90 per cent of teachers believe Sats stress harms mental health, survey suggests

A new survey conducted by the National Union of Teachers (NUT) has found that nine out of 10 teachers believe the primary assessment has had a negative impact on their pupils.

The majority of teachers expressed concern that preparation for Sats had worsened children’s well-being, mental health and self-confidence. 87 per cent of respondents highlighted that tests have harmed children’s engagement and motivation.

Furthermore, just 10 per cent of teachers confirmed they believed that the new spelling, punctuation and grammar (Spag) tests have supported children in developing their writing skills.

The study follows earlier controversial views around the changing guidelines, late communications, leaked test papers and teacher workload.

Kevin Courtney, acting general secretary of the NUT, commented: “[The new assessment system] is badly designed. Its effects on pupils are actually harmful.

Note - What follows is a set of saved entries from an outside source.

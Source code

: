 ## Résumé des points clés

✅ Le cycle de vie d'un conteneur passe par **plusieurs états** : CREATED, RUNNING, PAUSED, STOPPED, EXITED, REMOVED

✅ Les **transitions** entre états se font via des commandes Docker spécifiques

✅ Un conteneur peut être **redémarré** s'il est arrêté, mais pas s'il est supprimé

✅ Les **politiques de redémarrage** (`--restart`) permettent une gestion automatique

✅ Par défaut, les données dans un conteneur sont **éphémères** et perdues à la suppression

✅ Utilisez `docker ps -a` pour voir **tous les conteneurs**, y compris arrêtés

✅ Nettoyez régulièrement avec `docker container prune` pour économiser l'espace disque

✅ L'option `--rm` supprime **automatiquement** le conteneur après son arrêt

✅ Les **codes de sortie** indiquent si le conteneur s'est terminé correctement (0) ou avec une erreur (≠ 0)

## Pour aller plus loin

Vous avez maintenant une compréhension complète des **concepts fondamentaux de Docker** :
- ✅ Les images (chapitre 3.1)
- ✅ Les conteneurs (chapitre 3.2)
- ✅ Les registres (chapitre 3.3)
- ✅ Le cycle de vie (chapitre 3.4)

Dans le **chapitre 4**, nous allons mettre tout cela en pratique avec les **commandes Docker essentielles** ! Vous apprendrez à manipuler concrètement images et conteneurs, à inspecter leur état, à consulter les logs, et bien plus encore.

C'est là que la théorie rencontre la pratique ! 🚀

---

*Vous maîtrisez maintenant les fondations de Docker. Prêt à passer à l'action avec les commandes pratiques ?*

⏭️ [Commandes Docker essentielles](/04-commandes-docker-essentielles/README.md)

Its administration has been spectacularly incompetent. 

"The impact primary assessment is having on children’s mental health and well-being, alongside what it is squeezing out of the school day, makes it irresponsible not to listen to teachers’ concerns.

"While schools are working really hard to understand the new expectations and maintain a rounded and balanced school experience for every child, teachers identify that the pressures from this deeply flawed assessment system are making this much harder."